How to complete this task: Each record needs to be transcribed word for word, though without its pictures.

Collected data
===
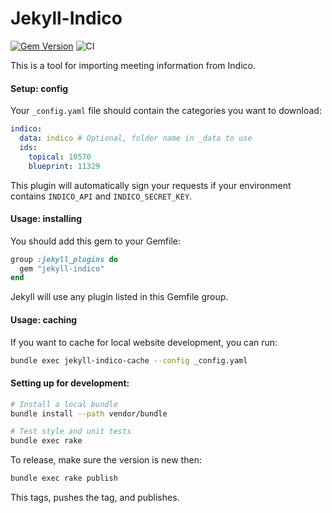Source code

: # Jekyll-Indico

[![Gem Version](https://badge.fury.io/rb/jekyll-indico.svg)](https://badge.fury.io/rb/jekyll-indico)
![CI](https://github.com/iris-hep/jekyll-indico/workflows/CI/badge.svg)

This is a tool for importing meeting information from Indico.

#### Setup: config

Your `_config.yaml` file should contain the categories you want to download:

```yaml
indico:
  data: indico # Optional, folder name in _data to use
  ids:
    topical: 10570
    blueprint: 11329
```


This plugin will automatically sign your requests if your environment contains
`INDICO_API` and `INDICO_SECRET_KEY`.

#### Usage: installing


You should add this gem to your Gemfile:

```ruby
group :jekyll_plugins do
  gem "jekyll-indico"
end
```

Jekyll will use any plugin listed in this Gemfile group.

#### Usage: caching

If you want to cache for local website development, you can run:

```bash
bundle exec jekyll-indico-cache --config _config.yaml
```

<!-- Feature not added yet
Or, if you use rake, you can add the provided task:

```ruby
require 'jekyll-indico/rake_task'

JekyllIndico::RakeTask.new(:cache)
```

Now the "cache" task will cache your Indico reads.
-->

#### Setting up for development:


```bash
# Install a local bundle
bundle install --path vendor/bundle

# Test style and unit tests
bundle exec rake
```

To release, make sure the version is new then:

```bash
bundle exec rake publish
```

This tags, pushes the tag, and publishes.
===
Result of the task:
Source code

: # Jekyll-Indico

[![Gem Version](https://badge.fury.io/rb/jekyll-indico.svg)](https://badge.fury.io/rb/jekyll-indico)
![CI](https://github.com/iris-hep/jekyll-indico/workflows/CI/badge.svg)

This is a tool for importing meeting information from Indico.

#### Setup: config

Your `_config.yaml` file should contain the categories you want to download:

```yaml
indico:
  data: indico # Optional, folder name in _data to use
  ids:
    topical: 10570
    blueprint: 11329
```


This plugin will automatically sign your requests if your environment contains
`INDICO_API` and `INDICO_SECRET_KEY`.

#### Usage: installing


You should add this gem to your Gemfile:

```ruby
group :jekyll_plugins do
  gem "jekyll-indico"
end
```

Jekyll will use any plugin listed in this Gemfile group.

#### Usage: caching

If you want to cache for local website development, you can run:

```bash
bundle exec jekyll-indico-cache --config _config.yaml
```

<!-- Feature not added yet
Or, if you use rake, you can add the provided task:

```ruby
require 'jekyll-indico/rake_task'

JekyllIndico::RakeTask.new(:cache)
```

Now the "cache" task will cache your Indico reads.
-->

#### Setting up for development:


```bash
# Install a local bundle
bundle install --path vendor/bundle

# Test style and unit tests
bundle exec rake
```

To release, make sure the version is new then:

```bash
bundle exec rake publish
```

This tags, pushes the tag, and publishes.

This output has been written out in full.